You can try to do this:
...
// get completed xml document
$doc->preserveWhiteSpace = false;
$doc->formatOutput = true;
$xml_string = $doc->saveXML();
echo $xml_string;
You can make set these parameter right after you've created the DOMDocument as well:
$doc = new DomDocument('1.0');
$doc->preserveWhiteSpace = false;
$doc->formatOutput = true;
That's probably more concise. Output in both cases is (Demo):
<?xml version="1.0"?>
<root>
<error>
<a>eee</a>
<b>sd</b>
<c>df</c>
</error>
<error>
<a>eee</a>
<b>sd</b>
<c>df</c>
</error>
<error>
<a>eee</a>
<b>sd</b>
<c>df</c>
</error>
</root>
I'm not aware how to change the indentation character(s) with DOMDocument. You could post-process the XML with a line-by-line regular-expression based replacing (e.g. with preg_replace):
$xml_string = preg_replace('/(?:^|\G) /um', "\t", $xml_string);
Alternatively, there is the tidy extension with tidy_repair_string which can pretty print XML data as well. It's possible to specify indentation levels with it, however tidy will never output tabs.
tidy_repair_string($xml_string, ['input-xml'=> 1, 'indent' => 1, 'wrap' => 0]);
With a SimpleXml object, you can simply
$domxml = new DOMDocument('1.0');
$domxml->preserveWhiteSpace = false;
$domxml->formatOutput = true;
/* #var $xml SimpleXMLElement */
$domxml->loadXML($xml->asXML());
$domxml->save($newfile);
$xml is your simplexml object
So then you simpleXml can be saved as a new file specified by $newfile
<?php
$xml = $argv[1];
$dom = new DOMDocument();
// Initial block (must before load xml string)
$dom->preserveWhiteSpace = false;
$dom->formatOutput = true;
// End initial block
$dom->loadXML($xml);
$out = $dom->saveXML();
print_R($out);
Tried all the answers but none worked.
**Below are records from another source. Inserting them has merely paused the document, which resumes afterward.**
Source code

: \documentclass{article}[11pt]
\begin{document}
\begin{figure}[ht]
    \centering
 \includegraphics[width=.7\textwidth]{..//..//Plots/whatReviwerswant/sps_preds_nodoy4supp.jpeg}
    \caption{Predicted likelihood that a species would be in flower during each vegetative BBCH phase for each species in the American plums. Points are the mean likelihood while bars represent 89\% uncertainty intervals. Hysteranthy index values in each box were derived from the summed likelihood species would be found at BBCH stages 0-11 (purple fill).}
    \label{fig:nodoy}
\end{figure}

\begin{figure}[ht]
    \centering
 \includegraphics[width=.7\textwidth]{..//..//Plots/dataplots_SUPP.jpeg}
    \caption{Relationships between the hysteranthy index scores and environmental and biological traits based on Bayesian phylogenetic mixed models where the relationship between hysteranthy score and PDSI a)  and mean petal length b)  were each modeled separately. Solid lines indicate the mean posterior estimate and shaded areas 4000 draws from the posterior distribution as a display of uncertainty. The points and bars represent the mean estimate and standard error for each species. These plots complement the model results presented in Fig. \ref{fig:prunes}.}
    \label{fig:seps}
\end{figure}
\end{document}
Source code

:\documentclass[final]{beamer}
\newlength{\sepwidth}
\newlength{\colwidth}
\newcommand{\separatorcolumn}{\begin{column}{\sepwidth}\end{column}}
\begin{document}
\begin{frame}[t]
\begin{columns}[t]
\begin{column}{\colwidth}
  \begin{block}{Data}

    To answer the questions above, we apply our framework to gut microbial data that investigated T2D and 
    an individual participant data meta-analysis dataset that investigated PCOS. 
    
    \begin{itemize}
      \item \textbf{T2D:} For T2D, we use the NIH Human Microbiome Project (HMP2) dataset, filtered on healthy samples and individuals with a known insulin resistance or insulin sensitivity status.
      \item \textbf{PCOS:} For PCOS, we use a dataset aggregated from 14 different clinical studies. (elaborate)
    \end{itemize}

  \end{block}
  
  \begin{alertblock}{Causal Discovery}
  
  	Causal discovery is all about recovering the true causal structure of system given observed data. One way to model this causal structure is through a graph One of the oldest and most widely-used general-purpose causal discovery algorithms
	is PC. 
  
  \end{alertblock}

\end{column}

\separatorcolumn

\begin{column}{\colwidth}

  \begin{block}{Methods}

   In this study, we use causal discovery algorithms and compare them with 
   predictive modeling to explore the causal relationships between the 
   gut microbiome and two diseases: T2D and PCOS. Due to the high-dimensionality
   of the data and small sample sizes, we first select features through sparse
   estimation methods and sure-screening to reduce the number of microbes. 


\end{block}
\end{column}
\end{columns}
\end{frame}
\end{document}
Maybe it's because I'm appending and removing childs before saving the XML.
After a lot of googling found this comment in the php documentation. I only had to reload the resulting XML to make it work.
$outXML = $xml->saveXML();
$xml = new DOMDocument();
$xml->preserveWhiteSpace = false;
$xml->formatOutput = true;
$xml->loadXML($outXML);
$outXML = $xml->saveXML();
// ##### IN SUMMARY #####
$xmlFilepath = 'test.xml';
echoFormattedXML($xmlFilepath);
/*
* echo xml in source format
*/
function echoFormattedXML($xmlFilepath) {
header('Content-Type: text/xml'); // to show source, not execute the xml
echo formatXML($xmlFilepath); // format the xml to make it readable
} // echoFormattedXML
/*
* format xml so it can be easily read but will use more disk space
*/
function formatXML($xmlFilepath) {
$loadxml = simplexml_load_file($xmlFilepath);
$dom = new DOMDocument('1.0');
$dom->preserveWhiteSpace = false;
$dom->formatOutput = true;
$dom->loadXML($loadxml->asXML());
$formatxml = new SimpleXMLElement($dom->saveXML());
//$formatxml->saveXML("testF.xml"); // save as file
return $formatxml->saveXML();
} // formatXML
Two different issues here:
Set the formatOutput and preserveWhiteSpace attributes to TRUE to generate formatted XML:
$doc->formatOutput = TRUE;
$doc->preserveWhiteSpace = TRUE;
Many web browsers (namely Internet Explorer and Firefox) format XML when they display it. Use either the View Source feature or a regular text editor to inspect the output.
See also xmlEncoding and encoding.
This is a slight variation of the above theme but I'm putting here in case others hit this and cannot make sense of it ...as I did.
When using saveXML(), preserveWhiteSpace in the target DOMdocument does not apply to imported nodes (as at PHP 5.6).
Consider the following code:
$dom = new DOMDocument(); //create a document
$dom->preserveWhiteSpace = false; //disable whitespace preservation
$dom->formatOutput = true; //pretty print output
$documentElement = $dom->createElement("Entry"); //create a node
$dom->appendChild ($documentElement); //append it
$message = new DOMDocument(); //create another document
$message->loadXML($messageXMLtext); //populate the new document from XML text
$node=$dom->importNode($message->documentElement,true); //import the new document content to a new node in the original document
$documentElement->appendChild($node); //append the new node to the document Element
$dom->saveXML($dom->documentElement); //print the original document
In this context, the $dom->saveXML(); statement will NOT pretty print the content imported from $message, but content originally in $dom will be pretty printed.
In order to achieve pretty printing for the entire $dom document, the line:
$message->preserveWhiteSpace = false;
must be included after the $message = new DOMDocument(); line - ie. the document/s from which the nodes are imported must also have preserveWhiteSpace = false.
based on the answer by #heavenevil
This function pretty prints using the browser
function prettyPrintXmlToBrowser(SimpleXMLElement $xml)
{
$domXml = new DOMDocument('1.0');
$domXml->preserveWhiteSpace = false;
$domXml->formatOutput = true;
$domXml->loadXML($xml->asXML());
$xmlString = $domXml->saveXML();
echo nl2br(str_replace(' ', ' ', htmlspecialchars($xmlString)));
}

How to decode HTML entities when saving an XML file?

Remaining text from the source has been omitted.